**The problem**
Copy each line below that has "members".
[[ Data in this exercise open ]]
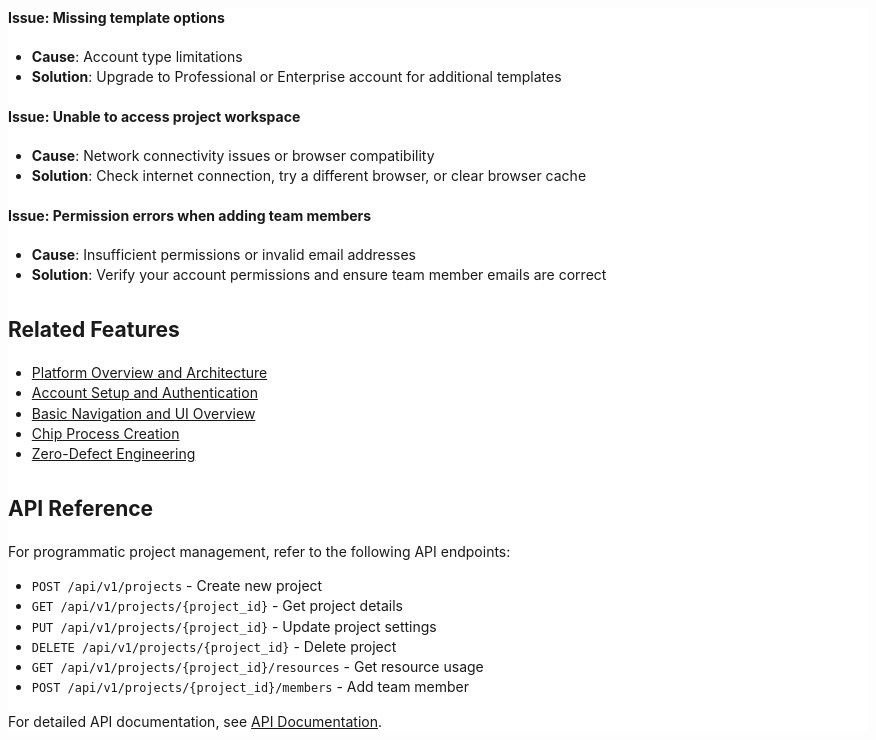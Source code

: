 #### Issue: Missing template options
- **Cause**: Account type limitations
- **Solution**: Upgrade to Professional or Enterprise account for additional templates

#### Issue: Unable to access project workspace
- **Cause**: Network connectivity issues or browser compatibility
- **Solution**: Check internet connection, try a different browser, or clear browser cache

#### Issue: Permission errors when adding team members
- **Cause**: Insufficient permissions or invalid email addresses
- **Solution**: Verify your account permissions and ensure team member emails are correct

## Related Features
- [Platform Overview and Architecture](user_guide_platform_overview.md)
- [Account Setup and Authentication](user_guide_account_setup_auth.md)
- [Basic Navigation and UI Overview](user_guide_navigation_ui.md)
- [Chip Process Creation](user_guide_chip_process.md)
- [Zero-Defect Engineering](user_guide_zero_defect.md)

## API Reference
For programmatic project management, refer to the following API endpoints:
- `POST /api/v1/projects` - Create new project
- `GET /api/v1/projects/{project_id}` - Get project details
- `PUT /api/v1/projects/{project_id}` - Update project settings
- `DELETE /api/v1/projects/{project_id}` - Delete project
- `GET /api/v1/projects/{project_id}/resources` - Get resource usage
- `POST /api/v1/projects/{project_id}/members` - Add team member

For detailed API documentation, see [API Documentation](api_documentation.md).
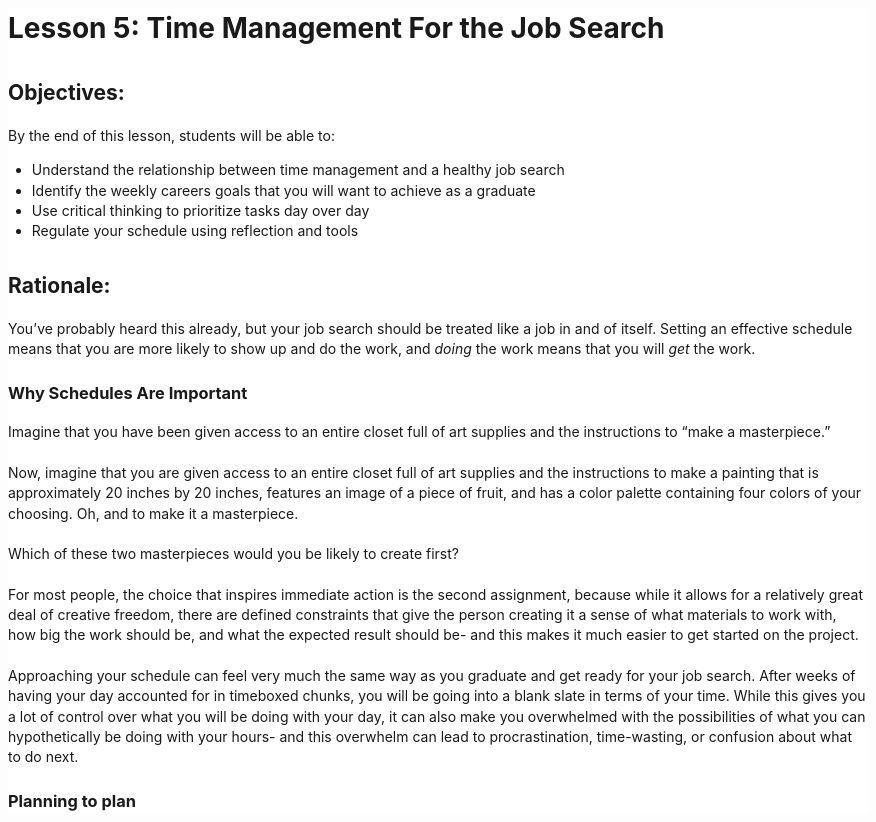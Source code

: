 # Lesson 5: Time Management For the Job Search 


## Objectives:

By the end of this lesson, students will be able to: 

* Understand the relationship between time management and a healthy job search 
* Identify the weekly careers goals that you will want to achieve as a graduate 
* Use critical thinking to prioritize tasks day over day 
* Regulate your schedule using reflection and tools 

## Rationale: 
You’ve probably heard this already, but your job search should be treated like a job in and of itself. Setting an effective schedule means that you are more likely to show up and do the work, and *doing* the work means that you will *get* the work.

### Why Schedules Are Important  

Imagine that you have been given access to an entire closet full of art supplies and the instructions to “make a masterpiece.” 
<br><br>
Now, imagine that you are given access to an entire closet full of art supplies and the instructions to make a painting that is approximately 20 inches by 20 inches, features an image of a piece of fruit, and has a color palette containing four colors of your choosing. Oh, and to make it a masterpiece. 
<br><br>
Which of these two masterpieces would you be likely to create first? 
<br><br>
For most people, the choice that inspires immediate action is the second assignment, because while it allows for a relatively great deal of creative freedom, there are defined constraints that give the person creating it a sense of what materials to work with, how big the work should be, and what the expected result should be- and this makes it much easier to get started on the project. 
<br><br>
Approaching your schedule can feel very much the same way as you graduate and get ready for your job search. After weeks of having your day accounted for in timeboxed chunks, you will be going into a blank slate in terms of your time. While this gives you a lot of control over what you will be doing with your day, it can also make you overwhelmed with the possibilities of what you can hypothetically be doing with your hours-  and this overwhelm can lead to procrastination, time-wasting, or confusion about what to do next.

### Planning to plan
[[ Data in this exercise closed ]]
[[ Data in this exercise open ]]
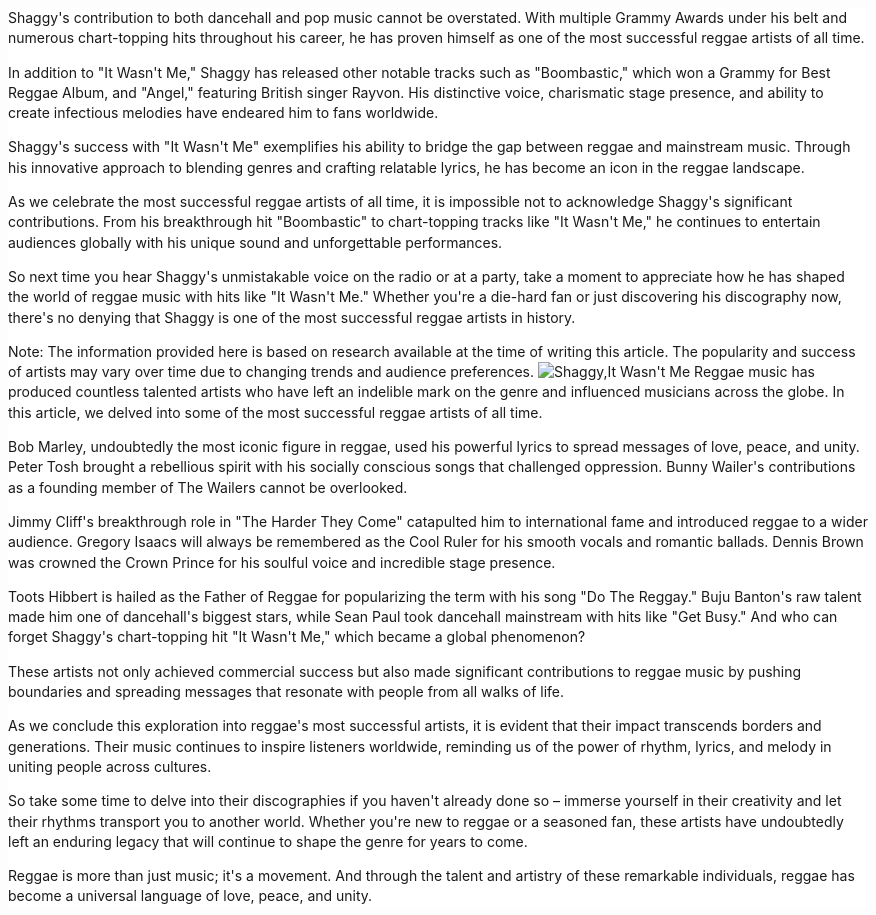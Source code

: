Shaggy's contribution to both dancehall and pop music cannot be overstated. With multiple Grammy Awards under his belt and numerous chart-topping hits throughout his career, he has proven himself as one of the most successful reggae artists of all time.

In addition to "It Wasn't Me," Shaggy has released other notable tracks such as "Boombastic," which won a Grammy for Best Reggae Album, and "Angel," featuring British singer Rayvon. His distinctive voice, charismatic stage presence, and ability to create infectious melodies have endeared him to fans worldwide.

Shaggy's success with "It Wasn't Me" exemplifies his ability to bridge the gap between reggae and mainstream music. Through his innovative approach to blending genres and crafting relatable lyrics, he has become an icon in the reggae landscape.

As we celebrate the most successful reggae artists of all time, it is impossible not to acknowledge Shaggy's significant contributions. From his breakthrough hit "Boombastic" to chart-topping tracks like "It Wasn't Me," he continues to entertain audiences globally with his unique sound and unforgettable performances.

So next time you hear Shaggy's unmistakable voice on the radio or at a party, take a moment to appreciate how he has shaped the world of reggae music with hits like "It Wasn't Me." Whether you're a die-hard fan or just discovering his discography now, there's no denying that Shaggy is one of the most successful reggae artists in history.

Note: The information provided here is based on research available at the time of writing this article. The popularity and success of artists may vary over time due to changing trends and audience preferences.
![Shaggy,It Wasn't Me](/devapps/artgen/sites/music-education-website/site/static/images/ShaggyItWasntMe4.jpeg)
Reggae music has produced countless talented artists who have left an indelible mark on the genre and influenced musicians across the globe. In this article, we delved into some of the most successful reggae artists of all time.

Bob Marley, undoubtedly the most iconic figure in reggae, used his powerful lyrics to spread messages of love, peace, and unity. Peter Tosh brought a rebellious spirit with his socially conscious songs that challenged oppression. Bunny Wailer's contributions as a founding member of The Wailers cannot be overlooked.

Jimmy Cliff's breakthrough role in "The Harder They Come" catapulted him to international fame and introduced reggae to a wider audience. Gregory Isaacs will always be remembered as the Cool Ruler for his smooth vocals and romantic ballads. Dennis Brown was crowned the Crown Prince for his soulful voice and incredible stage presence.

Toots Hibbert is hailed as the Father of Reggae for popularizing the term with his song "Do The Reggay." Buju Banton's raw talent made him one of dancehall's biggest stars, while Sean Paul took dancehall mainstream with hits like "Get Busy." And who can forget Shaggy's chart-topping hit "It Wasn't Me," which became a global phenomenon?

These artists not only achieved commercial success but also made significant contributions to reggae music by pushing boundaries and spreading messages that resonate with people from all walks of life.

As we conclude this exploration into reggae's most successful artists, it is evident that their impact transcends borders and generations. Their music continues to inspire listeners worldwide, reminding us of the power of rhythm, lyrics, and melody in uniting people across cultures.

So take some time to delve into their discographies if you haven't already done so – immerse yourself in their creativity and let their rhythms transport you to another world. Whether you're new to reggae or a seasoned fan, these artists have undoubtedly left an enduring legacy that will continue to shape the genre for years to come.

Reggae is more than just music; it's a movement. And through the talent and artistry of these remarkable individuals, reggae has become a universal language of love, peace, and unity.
[[ Data in this exercise closed ]]
[[ Data in this exercise open ]]
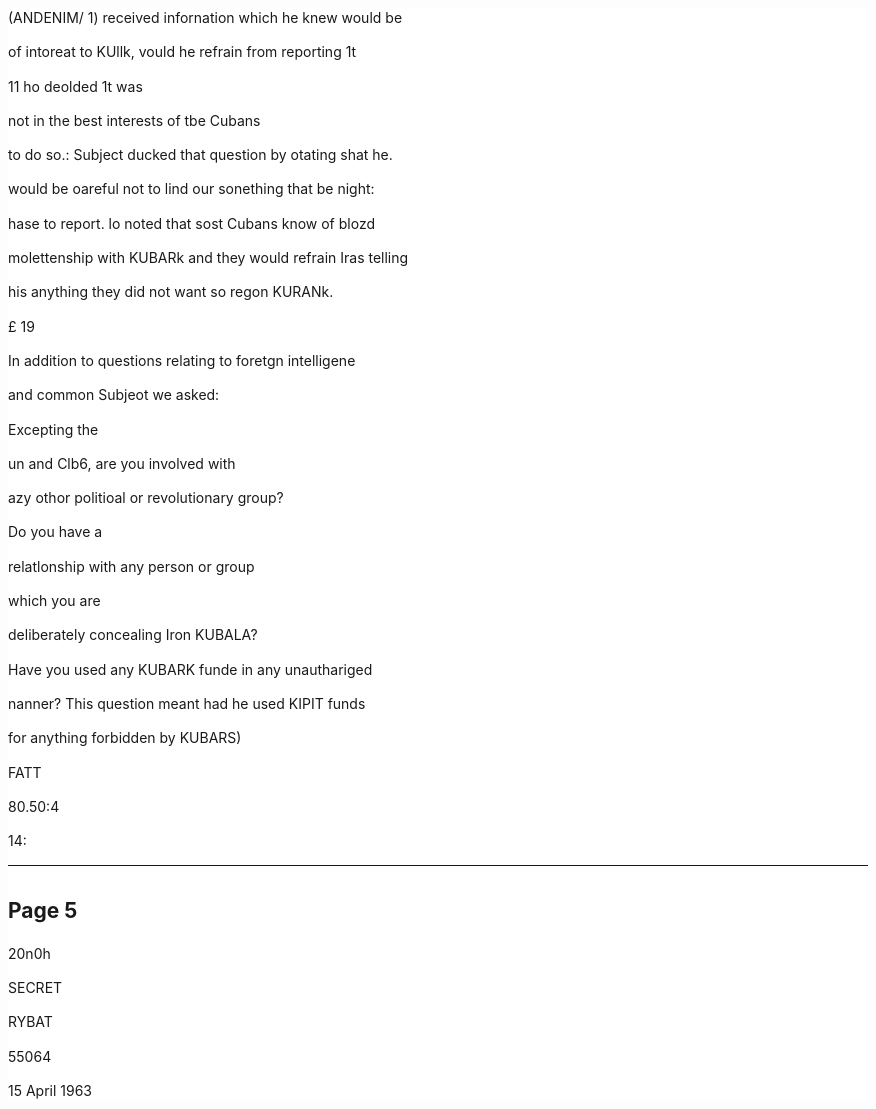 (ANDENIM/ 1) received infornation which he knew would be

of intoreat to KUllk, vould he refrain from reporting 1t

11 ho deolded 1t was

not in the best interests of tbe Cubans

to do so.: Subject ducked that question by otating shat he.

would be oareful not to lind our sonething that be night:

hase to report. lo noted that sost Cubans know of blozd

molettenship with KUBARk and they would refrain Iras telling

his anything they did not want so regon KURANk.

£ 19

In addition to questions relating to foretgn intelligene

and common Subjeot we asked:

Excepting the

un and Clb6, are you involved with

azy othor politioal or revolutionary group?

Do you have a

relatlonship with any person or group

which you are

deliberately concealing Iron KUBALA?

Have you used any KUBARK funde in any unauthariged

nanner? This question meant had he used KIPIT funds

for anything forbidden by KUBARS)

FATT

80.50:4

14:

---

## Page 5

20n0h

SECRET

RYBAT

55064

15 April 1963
[[ Data in this exercise closed ]]
**Exercise solution**
#### Issue: Permission errors when adding team members
- `POST /api/v1/projects/{project_id}/members` - Add team member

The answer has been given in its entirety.